** DATA EXCERPTS follows **

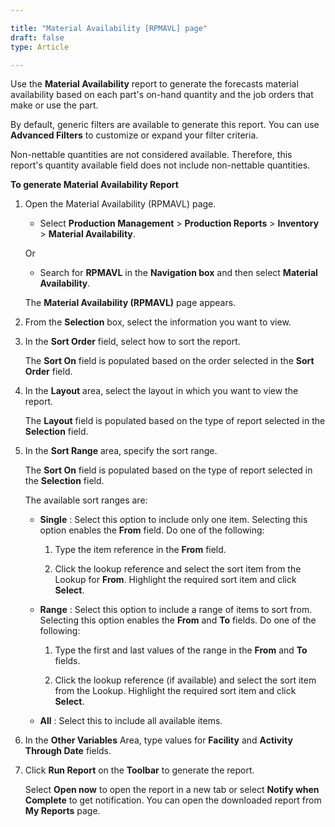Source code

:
 ```yaml
---

title: "Material Availability [RPMAVL] page"
draft: false
type: Article

---
```


Use the **Material Availability** report to generate the forecasts material availability based on each part's on-hand quantity and the job orders that make or use the part.

By default, generic filters are available to generate this report. You can use **Advanced Filters** to customize or expand your filter criteria. 

Non-nettable quantities are not considered available. Therefore, this report's quantity available field does not include non-nettable quantities.

**To generate Material Availability Report**

1. Open the Material Availability (RPMAVL) page.

    - Select **Production Management** > **Production Reports** > **Inventory** > **Material Availability**.

    Or

    - Search for **RPMAVL** in the **Navigation box** and then select **Material Availability**.

   The **Material Availability (RPMAVL)** page appears.

2. From the **Selection** box, select the information you want to view.

3. In the **Sort Order** field, select how to sort the report.

    The **Sort On** field is populated based on the order selected in the **Sort Order** field.

4. In the **Layout** area, select the layout in which you want to view the report.

    The **Layout** field is populated based on the type of report selected in the **Selection** field.

5. In the **Sort Range** area, specify the sort range.

    The **Sort On** field is populated based on the type of report selected in the **Selection** field.

    The available sort ranges are:

    - **Single** : Select this option to include only one item. Selecting this option enables the **From** field. Do one of the following:

        1. Type the item reference in the **From** field.

        2. Click the lookup reference and select the sort item from the Lookup for **From**. Highlight the required sort item and click **Select**.

    - **Range** : Select this option to include a range of items to sort from. Selecting this option enables the **From** and **To** fields. Do one of the following:

        1. Type the first and last values of the range in the **From** and **To** fields.

        2. Click the lookup reference (if available) and select the sort item from the Lookup. Highlight the required sort item and click **Select**.

    - **All** : Select this to include all available items.

6. In the **Other Variables** Area, type values for **Facility** and **Activity Through Date** fields.

7. Click **Run Report** on the **Toolbar** to generate the report.

    Select **Open now** to open the report in a new tab or select **Notify when Complete** to get notification. You can open the downloaded report from **My Reports** page.

​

** End of DATA EXCERPTS **

◆ **GOAL OF THE EXERCISE**
Go through the data above and print exactly the lines from its first line through the line holding "The **Layout** field", both included, leaving pictures aside.

◆ **WRITTEN ANSWER**
Source code

:
 ```yaml
---

title: "Material Availability [RPMAVL] page"
draft: false
type: Article

---
```


Use the **Material Availability** report to generate the forecasts material availability based on each part's on-hand quantity and the job orders that make or use the part.

By default, generic filters are available to generate this report. You can use **Advanced Filters** to customize or expand your filter criteria. 

Non-nettable quantities are not considered available. Therefore, this report's quantity available field does not include non-nettable quantities.

**To generate Material Availability Report**

1. Open the Material Availability (RPMAVL) page.

    - Select **Production Management** > **Production Reports** > **Inventory** > **Material Availability**.

    Or

    - Search for **RPMAVL** in the **Navigation box** and then select **Material Availability**.

   The **Material Availability (RPMAVL)** page appears.

2. From the **Selection** box, select the information you want to view.

3. In the **Sort Order** field, select how to sort the report.

    The **Sort On** field is populated based on the order selected in the **Sort Order** field.

4. In the **Layout** area, select the layout in which you want to view the report.

    The **Layout** field is populated based on the type of report selected in the **Selection** field.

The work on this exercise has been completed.